En ne communiquant pas clairement sur l’état des investigations liées à Gaskindé, le pouvoir militaire s’expose à une critique récurrente : exiger des comptes des anciens dirigeants tout en se soustrayant aux mêmes exigences de transparence. Cette situation alimente un climat de suspicion qui affaiblit durablement la crédibilité des institutions.

Les failles internes, un angle mort dans la lutte antiterroriste

L’expérience d’autres nations confrontées à des insurrections montre que les groupes armés exploitent souvent les vulnérabilités internes : lacunes en matière de renseignement, corruption, infiltrations ou dysfonctionnements au sein de la chaîne de commandement.

Réduire la crise sécuritaire du Burkina Faso à l’action des groupes djihadistes reviendrait à occulter les facteurs endogènes qui favorisent leurs succès. Lorsqu’un convoi militaire est pris dans une embuscade d’une telle envergure, la question des responsabilités internes doit être examinée avec rigueur. L’efficacité de la lutte antiterroriste repose autant sur la qualité des opérations que sur la capacité des institutions à identifier et sanctionner leurs propres défaillances.

Une armée forte se construit aussi sur la confiance entre les soldats, leur hiérarchie et la population. Cette confiance ne peut être durable si les grandes tragédies nationales restent enveloppées de zones d’ombre.

Un devoir de vérité inachevé

Près de quatre ans après les événements, l’affaire Gaskindé reste un sujet sensible dans la vie politique burkinabè. Les familles des victimes, les militaires sur le terrain et les citoyens méritent des réponses claires sur les circonstances de cette attaque.
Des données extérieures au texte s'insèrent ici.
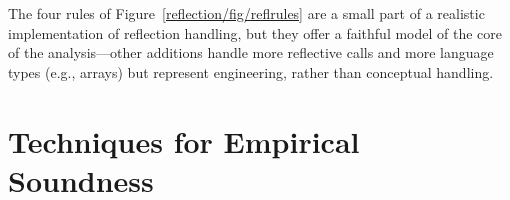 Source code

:The four rules of Figure~\ref{reflection/fig/reflrules} are a small
part of a realistic implementation of reflection handling, but they
offer a faithful model of the core of the analysis---other additions
handle more reflective calls and more language types (e.g., arrays)
but represent engineering, rather than conceptual handling.


%
%
%
%



\section{Techniques for Empirical Soundness}
\label{reflection/soundiness}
Au-delà des enjeux politiques, il s’agit d’une question de justice, de mémoire et de responsabilité publique. L’histoire enseigne qu’aucune nation ne bâtit sa stabilité sur des zones d’ombre. Les événements de Gaskindé continueront de hanter le débat national tant que les circonstances exactes de cette tragédie ne seront pas élucidées par une enquête crédible, indépendante et transparente.

Le Burkina Faso ne pourra définitivement tourner la page de cette attaque qu’une fois les réponses attendues depuis septembre 2022 apportées. C’est à cette condition que les familles des victimes pourront espérer obtenir justice et que les institutions retrouveront une part essentielle de leur légitimité.